Kau berhenti sejenak. Tapi tak ada jawaban. Kau hanya menunduk, merapikan kerah, lalu keluar rumah dengan langkah cepat.
Saat pintu menutup, aku merasakan sesuatu di dadaku yang retak sedikit lebih lebar. Luka kecil yang dulu kupikir bisa sembuh sendiri, ternyata tumbuh jadi lubang yang tak bisa kutambal.
Siang itu aku membuka lemari, mengeluarkan kotak kayu tempat aku menyimpan surat-surat lama. Surat-surat yang kau tulis saat kita masih saling merindukan. Ada kertas yang warnanya sudah pudar, tulisannya mulai kabur. Tapi satu kalimat tetap terbaca jelas:
Kalau kau terluka, aku akan selalu jadi obatnya.
Ironis. Kau dulu ingin jadi obat, tapi kini kau adalah luka yang tak sempat kuobati.
Aku meraba huruf-huruf di kertas itu, mencoba menghidupkan kembali rasa lama. Tapi yang kudapat hanya sesak yang menekan tulang rusukku.
Aku duduk di lantai, membiarkan air mata jatuh satu-satu. Tidak meledak, tidak histeris hanya pelan, seperti kebiasaan kita menunda pembicaraan.
Sore datang membawa langit kelabu. Hujan turun lagi.

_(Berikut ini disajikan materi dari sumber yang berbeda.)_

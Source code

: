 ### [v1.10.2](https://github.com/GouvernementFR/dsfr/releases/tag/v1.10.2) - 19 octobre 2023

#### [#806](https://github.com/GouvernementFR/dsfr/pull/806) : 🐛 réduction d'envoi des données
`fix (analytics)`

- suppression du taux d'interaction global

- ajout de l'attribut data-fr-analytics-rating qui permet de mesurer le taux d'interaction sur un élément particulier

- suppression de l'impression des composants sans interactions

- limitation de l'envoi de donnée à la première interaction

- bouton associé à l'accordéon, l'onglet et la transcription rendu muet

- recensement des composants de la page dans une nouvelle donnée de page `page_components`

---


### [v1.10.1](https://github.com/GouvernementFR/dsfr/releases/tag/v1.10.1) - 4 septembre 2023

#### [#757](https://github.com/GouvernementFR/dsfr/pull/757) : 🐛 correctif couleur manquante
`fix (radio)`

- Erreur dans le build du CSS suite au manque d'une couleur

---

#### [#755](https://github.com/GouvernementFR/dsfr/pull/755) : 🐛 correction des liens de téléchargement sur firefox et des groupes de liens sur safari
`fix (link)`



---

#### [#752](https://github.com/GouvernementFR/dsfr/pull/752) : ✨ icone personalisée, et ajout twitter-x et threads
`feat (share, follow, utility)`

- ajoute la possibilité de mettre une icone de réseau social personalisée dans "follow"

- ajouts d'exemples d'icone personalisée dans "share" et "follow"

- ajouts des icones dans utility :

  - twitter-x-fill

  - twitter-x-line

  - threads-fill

Aku menyalakan lampu, memeluk bantal di kursi ruang tamu. Kulkas berdengung pelan, suara jam berdetak, dan di antara semua itu, sepi terdengar semakin nyaring.
Kau pulang menjelang malam. Kali ini wangi parfum itu lebih tajam dari biasanya. Kau berdiri di ambang pintu, tampak ragu sejenak sebelum akhirnya melangkah masuk.
Aku menatapmu. Ada kalimat yang ingin kutanyakan, tapi tak sanggup lagi kubentuk dengan bibir yang mulai lelah bicara pada dinding.
Kau mendekat beberapa langkah. Tatapanmu tak lagi berusaha menipu. Ada pengakuan yang tak terucap, tapi jelas terbaca di matamu: kau tak lagi di sini. Kau tak lagi pulang ke rumah ini.
Dan di saat itu aku merasa, barangkali luka terburuk bukan yang kau tanggung sendirian. Tapi luka yang kau pelihara bersama-sama, tapi pura-pura tak pernah ada.
“Aku mandi dulu,” katamu singkat.
Aku hanya mengangguk.
Saat kau menghilang di balik pintu kamar mandi, aku menatap jendela yang basah oleh hujan. Di luar sana, air turun tak henti, mencuci jalanan, mencuci atap, mencuci apa saja yang kotor.
Andai hujan bisa mencuci hatiku, barangkali malam ini aku bisa tidur tanpa rasa sesak.
Tapi luka yang tak sempat kuobati itu kini menjadi bagian dari diriku. Luka yang terus berdetak bersama nadiku, tak mati, tak sembuh.
Dan aku pun hanya bisa duduk di ruang tamu yang semakin hampa, menunggu pagi yang entah akan membawa jawaban, atau justru akhir yang tak pernah kita siapkan.